What you should do: Please copy each line of the listing that includes the string "caption".

Records for the task:
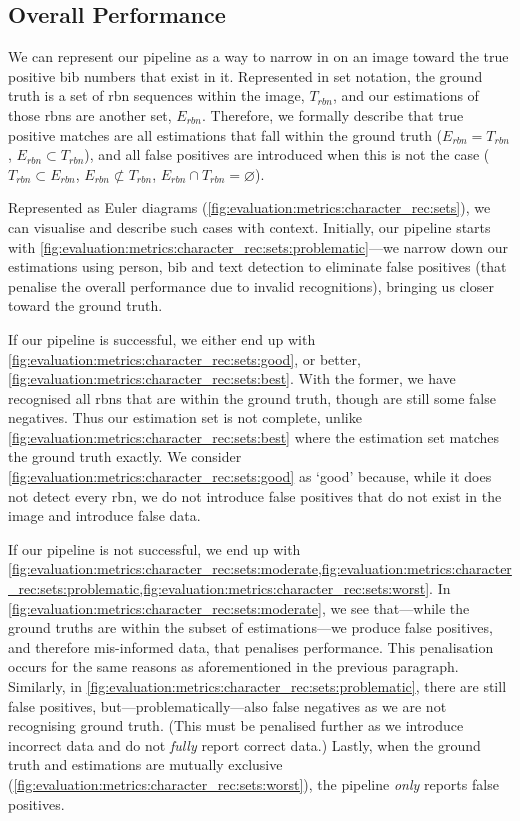 \subsection{Overall Performance}
\label{sec:evaluation:metrics:overall}

We can represent our pipeline as a way to narrow in on an image toward the true positive bib numbers that exist in it. Represented in set notation, the ground truth is a set of \gls{rbn} sequences within the image, $T_{rbn}$, and our estimations of those \glspl{rbn} are another set, $E_{rbn}$. Therefore, we formally describe that true positive matches are all estimations that fall within the ground truth ($E_{rbn} = T_{rbn}$, $E_{rbn} \subset T_{rbn}$), and all false positives are introduced when this is not the case ($T_{rbn} \subset E_{rbn}$, $E_{rbn} \not\subset T_{rbn}$,  $E_{rbn} \cap T_{rbn} = \varnothing$).

Represented as Euler diagrams (\cref{fig:evaluation:metrics:character_rec:sets}), we can visualise and describe such cases with context. Initially, our pipeline starts with \cref{fig:evaluation:metrics:character_rec:sets:problematic}---we narrow down our estimations using person, bib and text detection to eliminate false positives (that penalise the overall performance due to invalid recognitions), bringing us closer toward the ground truth.

If our pipeline is successful, we either end up with \cref{fig:evaluation:metrics:character_rec:sets:good}, or better, \cref{fig:evaluation:metrics:character_rec:sets:best}. With the former, we have recognised all \glspl{rbn} that are within the ground truth, though are still some false negatives. Thus our estimation set is not complete, unlike \cref{fig:evaluation:metrics:character_rec:sets:best} where the estimation set matches the ground truth exactly. We consider \cref{fig:evaluation:metrics:character_rec:sets:good} as `good' because, while it does not detect every \gls{rbn}, we do not introduce false positives that do not exist in the image and introduce false data.

If our pipeline is not successful, we end up with \cref{fig:evaluation:metrics:character_rec:sets:moderate,fig:evaluation:metrics:character_rec:sets:problematic,fig:evaluation:metrics:character_rec:sets:worst}. In  \cref{fig:evaluation:metrics:character_rec:sets:moderate}, we see that---while the ground truths are within the subset of estimations---we produce false positives, and therefore mis-informed data, that penalises performance. This penalisation occurs for the same reasons as aforementioned in the previous paragraph. Similarly, in \cref{fig:evaluation:metrics:character_rec:sets:problematic}, there are still false positives, but---problematically---also false negatives as we are not recognising ground truth. (This must be penalised further as we introduce incorrect data and do not \textit{fully} report correct data.) Lastly, when the ground truth and estimations are mutually exclusive (\cref{fig:evaluation:metrics:character_rec:sets:worst}), the pipeline \textit{only} reports false positives.

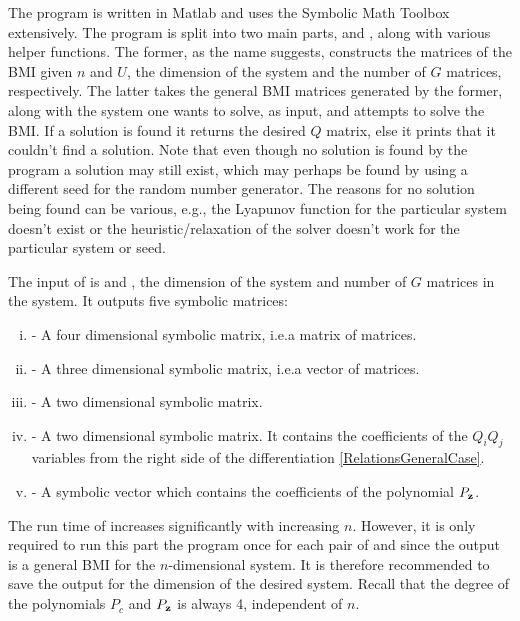 \documentclass[a4paper,12pt,twoside,BCOR=10mm]{scrbook}
\begin{document}
The program is written in Matlab and uses the Symbolic Math Toolbox extensively. The program is split into two main parts,  and , along with various helper functions. The former, as the name suggests, constructs the matrices of the BMI given $n$ and $U$, the dimension of the system and the number of $G$ matrices, respectively. The latter takes the general BMI matrices generated by the former, along with the system one wants to solve, as input, and attempts to solve the BMI. If a solution is found it returns the desired $Q$ matrix, else it prints that it couldn't find a solution. Note that even though no solution is found by the program a solution may still exist, which may perhaps be found by using a different seed for the random number generator. The reasons for no solution being found can be various, e.g., the Lyapunov function for the particular system doesn't exist or the heuristic/relaxation of the solver doesn't work for the particular system or seed.

The input of  is  and , the dimension of the system and number of $G$ matrices in the system. It outputs five symbolic matrices:
\begin{enumerate}[i)]
    \item {} - A four dimensional symbolic matrix, i.e.\@ a matrix of matrices.
    \item {} - A three dimensional symbolic matrix, i.e.\@ a vector of matrices.
    \item {} - A two dimensional symbolic matrix.
    \item {} - A two dimensional symbolic matrix. It contains the coefficients of the $Q_iQ_j$ variables from the right side of the differentiation \eqref{RelationsGeneralCase}.
    \item {} - A symbolic vector which contains the coefficients of the polynomial $P_{\mathbf{z}}$.
\end{enumerate}

The run time of  increases significantly with increasing $n$. However, it is only required to run this part the program once for each pair of  and  since the output is a general BMI for the $n$-dimensional system. It is therefore recommended to save the output for the dimension of the desired system. Recall that the degree of the polynomials $P_c$ and $P_{\mathbf{z}}$ is always 4, independent of $n$.
\end{document}
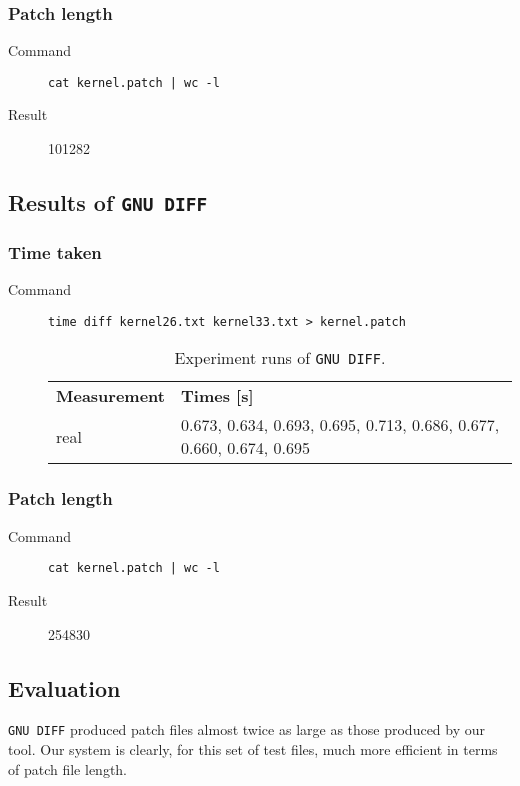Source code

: \subsubsection*{Patch length}
\begin{description}
\item[Command] \texttt{cat kernel.patch | wc -l}
\item[Result] 101282
\end{description}
  
\subsection{Results of \texttt{GNU DIFF} }
\subsubsection*{Time taken}
\begin{description}
\item[Command] \texttt{time diff kernel26.txt kernel33.txt > kernel.patch}
\begin{table}[htbp]
\begin{center}
\begin{tabular}{ l p{3in} }
\textbf{Measurement} & \textbf{Times [s]} \\
\cmidrule(r){1-2}
real & 0.673, 0.634, 0.693, 0.695, 0.713, 0.686, 0.677, 0.660, 0.674, 0.695 \\
\end{tabular}
\end{center}
\caption{Experiment runs of \texttt{GNU DIFF}.}
\end{table}

\end{description}

\subsubsection*{Patch length}
\begin{description}
\item[Command] \texttt{cat kernel.patch | wc -l}
\item[Result] 254830
\end{description}

\subsection{Evaluation}
\texttt{GNU DIFF} produced patch files almost twice as large as those produced by our tool.
Our system is clearly, for this set of test files, much more efficient in terms of patch file length. 

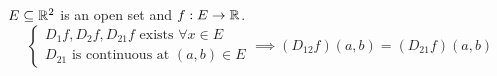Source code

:     \begin{theo}
        $E \subseteq \mathbb{R}^2$ is an open set and $f: E \to \mathbb{R}$.
        \begin{equation}
            \begin{cases}
                D_1 f, D_2 f, D_{21}f \text{ exists } \forall x \in E \\
                D_{21} \text{ is continuous at } (a,b) \in E
            \end{cases}
            \implies (D_{12}f)(a,b) = (D_{21}f)(a,b)
        \end{equation}
    \end{theo}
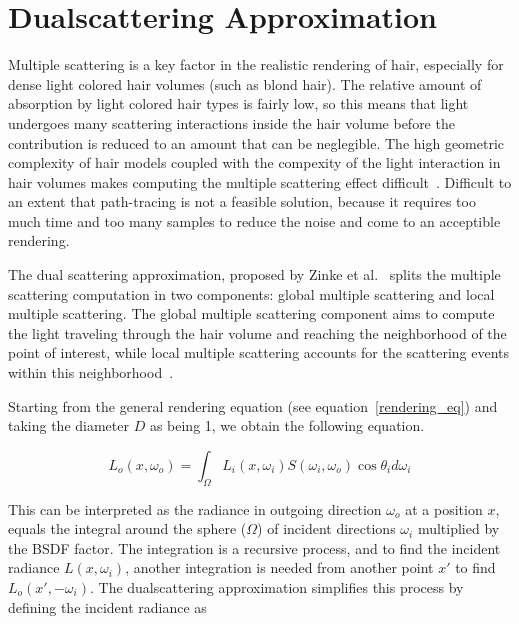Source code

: \section{Dualscattering Approximation}
\label{sec_dualscattering}

Multiple scattering is a key factor in the realistic rendering of hair, especially for dense light colored hair volumes (such as blond hair). The relative amount of absorption by light colored hair types is fairly low, so this means that light undergoes many scattering interactions inside the hair volume before the contribution is reduced to an amount that can be neglegible. The high geometric complexity of hair models coupled with the compexity of the light interaction in hair volumes makes computing the multiple scattering effect difficult~\cite{zinke}. Difficult to an extent that path-tracing is not a feasible solution, because it requires too much time and too many samples to reduce the noise and come to an acceptible rendering.

The dual scattering approximation, proposed by Zinke et al.~\cite{zinke} splits the multiple scattering computation in two components: global multiple scattering and local multiple scattering. The global multiple scattering component aims to compute the light traveling through the hair volume and reaching the neighborhood of the point of interest, while local multiple scattering accounts for the scattering events within this neighborhood~\cite{zinke}.

%
%

Starting from the general rendering equation (see equation~\ref{rendering_eq}) and taking the diameter $D$ as being 1, we obtain the following equation.

\begin{equation}
L_o(x, \omega_o) = \int_{\Omega} L_i(x, \omega_i) S(\omega_i, \omega_o) \cos \theta_i d\omega_i
\end{equation}

This can be interpreted as the radiance in outgoing direction $\omega_o$ at a position $x$, equals the integral around the sphere ($\Omega$) of incident directions $\omega_i$ multiplied by the BSDF factor. The integration is a recursive process, and to find the incident radiance $L(x, \omega_i)$, another integration is needed from another point $x'$ to find $L_o(x', -\omega_i)$. The dualscattering approximation simplifies this process by defining the incident radiance as

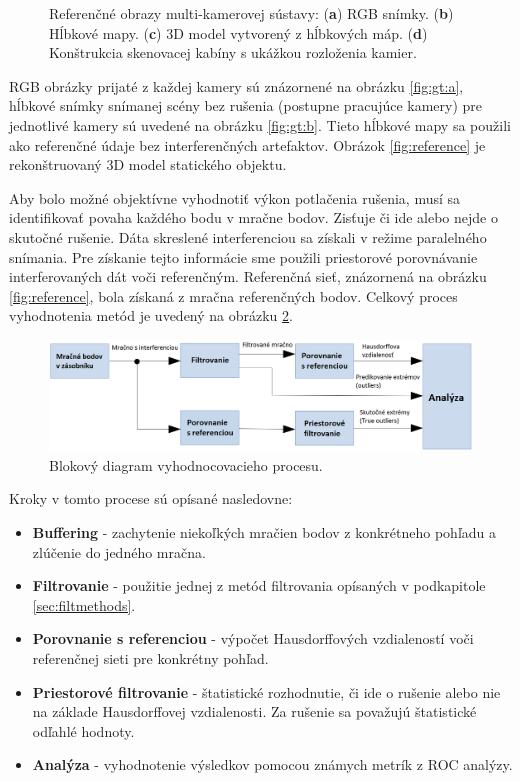 \begin{figure}[H]
	\caption{Referenčné obrazy multi-kamerovej sústavy: (\textbf{a}) RGB snímky. (\textbf{b}) Hĺbkové mapy. (\textbf{c}) 3D model vytvorený z hĺbkových máp. (\textbf{d}) Konštrukcia skenovacej kabíny s ukážkou rozloženia kamier.}
	\label{fig:gt}
\end{figure}

RGB obrázky prijaté z každej kamery sú znázornené na obrázku \ref {fig:gt:a}, hĺbkové snímky snímanej scény bez rušenia (postupne pracujúce kamery) pre jednotlivé kamery sú uvedené na obrázku \ref {fig:gt:b}. Tieto hĺbkové mapy sa použili ako referenčné údaje bez interferenčných artefaktov. Obrázok \ref{fig:reference} je rekonštruovaný 3D model statického objektu.

Aby bolo možné objektívne vyhodnotiť výkon potlačenia rušenia, musí sa identifikovať povaha každého bodu v mračne bodov. Zisťuje či ide alebo nejde o skutočné rušenie. Dáta skreslené interferenciou sa získali v režime paralelného snímania. Pre získanie tejto informácie sme použili priestorové porovnávanie interferovaných dát voči referenčným. Referenčná sieť, znázornená na obrázku \ref {fig:reference}, bola získaná z mračna referenčných bodov. Celkový proces vyhodnotenia metód je uvedený na obrázku \ref{fig:eval}.

\begin{figure}[H]
	\centering
	\includegraphics[width=\textwidth]{figures/eval.png}
	\caption{Blokový diagram vyhodnocovacieho procesu.}
	\label{fig:eval}
\end{figure}

\noindent Kroky v tomto procese sú opísané nasledovne:

\begin{itemize}
\item \textbf{Buffering} - zachytenie niekoľkých mračien bodov z konkrétneho pohľadu a zlúčenie do jedného mračna.
\item \textbf{Filtrovanie} - použitie jednej z metód filtrovania opísaných v podkapitole \ref{sec:filtmethods}.
\item \textbf{Porovnanie s referenciou} - výpočet Hausdorffových vzdialeností voči referenčnej sieti pre konkrétny pohľad.
\item \textbf{Priestorové filtrovanie} - štatistické rozhodnutie, či ide o rušenie alebo nie na základe Hausdorffovej vzdialenosti. Za rušenie sa považujú štatistické odľahlé hodnoty.
\item \textbf{Analýza} - vyhodnotenie výsledkov pomocou známych metrík z ROC analýzy.
\end{itemize}

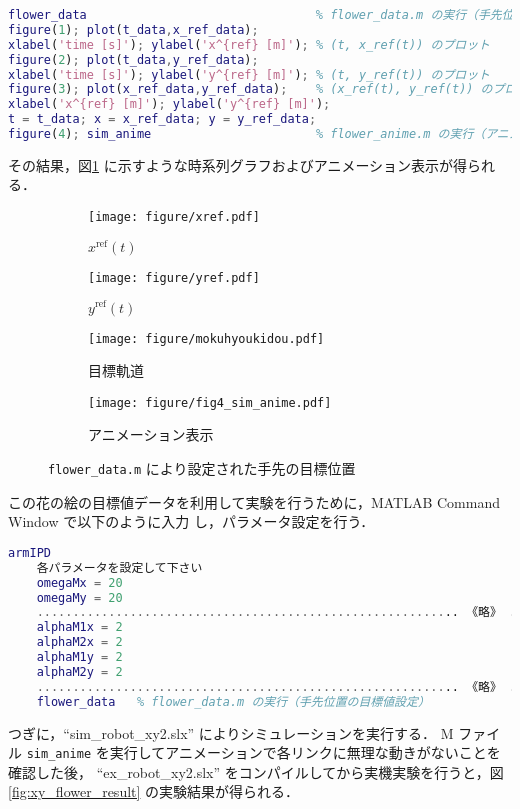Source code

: \begin{lstlisting}[language=Matlab]
flower_data                                % flower_data.m の実行（手先位置の目標値設定）
figure(1); plot(t_data,x_ref_data); 
xlabel('time [s]'); ylabel('x^{ref} [m]'); % (t, x_ref(t)) のプロット
figure(2); plot(t_data,y_ref_data); 
xlabel('time [s]'); ylabel('y^{ref} [m]'); % (t, y_ref(t)) のプロット
figure(3); plot(x_ref_data,y_ref_data);    % (x_ref(t), y_ref(t)) のプロット
xlabel('x^{ref} [m]'); ylabel('y^{ref} [m]');
t = t_data; x = x_ref_data; y = y_ref_data;
figure(4); sim_anime                       % flower_anime.m の実行（アニメーション）
\end{lstlisting}

その結果，図\ref{fig:xy_flower} に示すような時系列グラフおよびアニメーション表示が得られる．

\begin{figure}[H]
    \centering
    \begin{subfigure}[b]{0.45\linewidth}
        \centering
        \texttt{[image: figure/xref.pdf]}
        \caption{$x^{\mathrm{ref}}(t)$}
    \end{subfigure}
    \begin{subfigure}[b]{0.45\linewidth}
        \centering
        \texttt{[image: figure/yref.pdf]}
        \caption{$y^{\mathrm{ref}}(t)$}
    \end{subfigure}

    \begin{subfigure}[b]{0.45\linewidth}
        \centering
        \texttt{[image: figure/mokuhyoukidou.pdf]}
        \caption{目標軌道}
    \end{subfigure}
    \begin{subfigure}[b]{0.45\linewidth}
        \centering
        \texttt{[image: figure/fig4\_sim\_anime.pdf]}
        \caption{アニメーション表示}
    \end{subfigure}
    \caption{\texttt{flower\_data.m} により設定された手先の目標位置}
    \label{fig:xy_flower}
\end{figure}

この花の絵の目標値データを利用して実験を行うために，MATLAB Command Window で以下のように入力
し，パラメータ設定を行う．
\begin{lstlisting}[language=Matlab]
    armIPD
    各パラメータを設定して下さい
    omegaMx = 20
    omegaMy = 20
    ........................................................... 《略》 ...........................................................
    alphaM1x = 2
    alphaM2x = 2
    alphaM1y = 2
    alphaM2y = 2
    ........................................................... 《略》 ...........................................................
    flower_data   % flower_data.m の実行（手先位置の目標値設定）
\end{lstlisting}
つぎに，``sim\_robot\_xy2.slx'' によりシミュレーションを実行する．
M ファイル \texttt{sim\_anime} を実行してアニメーションで各リンクに無理な動きがないことを確認した後，
``ex\_robot\_xy2.slx'' をコンパイルしてから実機実験を行うと，図\ref{fig:xy_flower_result} の実験結果が得られる．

Answer to this task:
\caption{Experiment runs of \texttt{GNU DIFF}.}
	\caption{Referenčné obrazy multi-kamerovej sústavy: (\textbf{a}) RGB snímky. (\textbf{b}) Hĺbkové mapy. (\textbf{c}) 3D model vytvorený z hĺbkových máp. (\textbf{d}) Konštrukcia skenovacej kabíny s ukážkou rozloženia kamier.}
	\caption{Blokový diagram vyhodnocovacieho procesu.}
        \caption{$x^{\mathrm{ref}}(t)$}
        \caption{$y^{\mathrm{ref}}(t)$}
        \caption{目標軌道}
        \caption{アニメーション表示}
    \caption{\texttt{flower\_data.m} により設定された手先の目標位置}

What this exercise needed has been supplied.